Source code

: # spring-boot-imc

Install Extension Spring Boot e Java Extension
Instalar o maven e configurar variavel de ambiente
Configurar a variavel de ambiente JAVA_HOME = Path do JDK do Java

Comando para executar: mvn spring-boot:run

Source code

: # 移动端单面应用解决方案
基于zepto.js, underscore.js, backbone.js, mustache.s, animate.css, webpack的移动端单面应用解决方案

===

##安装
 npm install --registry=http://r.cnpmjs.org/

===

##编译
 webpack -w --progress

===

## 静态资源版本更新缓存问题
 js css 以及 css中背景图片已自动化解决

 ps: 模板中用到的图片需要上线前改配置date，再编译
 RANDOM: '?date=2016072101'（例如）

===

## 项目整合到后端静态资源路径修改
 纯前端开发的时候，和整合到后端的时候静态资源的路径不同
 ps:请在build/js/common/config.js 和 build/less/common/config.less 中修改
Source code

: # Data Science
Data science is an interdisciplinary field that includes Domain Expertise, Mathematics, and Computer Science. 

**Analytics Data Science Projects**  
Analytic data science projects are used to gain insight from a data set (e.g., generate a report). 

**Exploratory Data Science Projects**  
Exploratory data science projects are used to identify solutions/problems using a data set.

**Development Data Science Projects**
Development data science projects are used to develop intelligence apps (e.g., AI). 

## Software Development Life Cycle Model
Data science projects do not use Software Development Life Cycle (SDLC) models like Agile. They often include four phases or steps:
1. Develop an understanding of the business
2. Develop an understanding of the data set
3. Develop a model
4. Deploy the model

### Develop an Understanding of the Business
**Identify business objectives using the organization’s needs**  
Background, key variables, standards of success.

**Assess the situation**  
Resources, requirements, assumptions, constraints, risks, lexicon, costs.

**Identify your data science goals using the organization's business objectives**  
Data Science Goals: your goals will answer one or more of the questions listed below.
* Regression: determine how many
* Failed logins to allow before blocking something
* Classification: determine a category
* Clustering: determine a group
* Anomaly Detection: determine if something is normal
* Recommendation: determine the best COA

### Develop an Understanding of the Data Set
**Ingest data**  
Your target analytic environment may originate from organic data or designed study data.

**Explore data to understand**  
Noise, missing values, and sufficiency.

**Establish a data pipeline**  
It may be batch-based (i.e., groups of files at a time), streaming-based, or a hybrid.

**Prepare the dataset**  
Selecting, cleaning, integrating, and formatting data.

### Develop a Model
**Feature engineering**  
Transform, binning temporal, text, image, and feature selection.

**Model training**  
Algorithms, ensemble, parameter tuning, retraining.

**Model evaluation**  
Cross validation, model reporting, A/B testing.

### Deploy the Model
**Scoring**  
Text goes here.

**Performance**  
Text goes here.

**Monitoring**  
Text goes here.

########

▶ Problem to solve
Each entry above is to be set down again in exactly the same words.

▶ Task output
Source code

: # spring-boot-imc

Install Extension Spring Boot e Java Extension
Instalar o maven e configurar variavel de ambiente
Configurar a variavel de ambiente JAVA_HOME = Path do JDK do Java

Comando para executar: mvn spring-boot:run

Source code

: # 移动端单面应用解决方案
基于zepto.js, underscore.js, backbone.js, mustache.s, animate.css, webpack的移动端单面应用解决方案

===

##安装
 npm install --registry=http://r.cnpmjs.org/

===

##编译
 webpack -w --progress

===

## 静态资源版本更新缓存问题
 js css 以及 css中背景图片已自动化解决

 ps: 模板中用到的图片需要上线前改配置date，再编译
 RANDOM: '?date=2016072101'（例如）

===

## 项目整合到后端静态资源路径修改
 纯前端开发的时候，和整合到后端的时候静态资源的路径不同
 ps:请在build/js/common/config.js 和 build/less/common/config.less 中修改
Source code

: # Data Science
Data science is an interdisciplinary field that includes Domain Expertise, Mathematics, and Computer Science. 

**Analytics Data Science Projects**  
Analytic data science projects are used to gain insight from a data set (e.g., generate a report). 

**Exploratory Data Science Projects**  
Exploratory data science projects are used to identify solutions/problems using a data set.

**Development Data Science Projects**
Development data science projects are used to develop intelligence apps (e.g., AI). 

## Software Development Life Cycle Model
Data science projects do not use Software Development Life Cycle (SDLC) models like Agile. They often include four phases or steps:
1. Develop an understanding of the business
2. Develop an understanding of the data set
3. Develop a model
4. Deploy the model

### Develop an Understanding of the Business
**Identify business objectives using the organization’s needs**  
Background, key variables, standards of success.

**Assess the situation**  
Resources, requirements, assumptions, constraints, risks, lexicon, costs.

**Identify your data science goals using the organization's business objectives**  
Data Science Goals: your goals will answer one or more of the questions listed below.
* Regression: determine how many
* Failed logins to allow before blocking something
* Classification: determine a category
* Clustering: determine a group
* Anomaly Detection: determine if something is normal
* Recommendation: determine the best COA

### Develop an Understanding of the Data Set
**Ingest data**  
Your target analytic environment may originate from organic data or designed study data.

**Explore data to understand**  
Noise, missing values, and sufficiency.

**Establish a data pipeline**  
It may be batch-based (i.e., groups of files at a time), streaming-based, or a hybrid.

**Prepare the dataset**  
Selecting, cleaning, integrating, and formatting data.

### Develop a Model
**Feature engineering**  
Transform, binning temporal, text, image, and feature selection.

**Model training**  
Algorithms, ensemble, parameter tuning, retraining.

**Model evaluation**  
Cross validation, model reporting, A/B testing.

### Deploy the Model
**Scoring**  
Text goes here.

**Performance**  
Text goes here.

**Monitoring**  
Text goes here.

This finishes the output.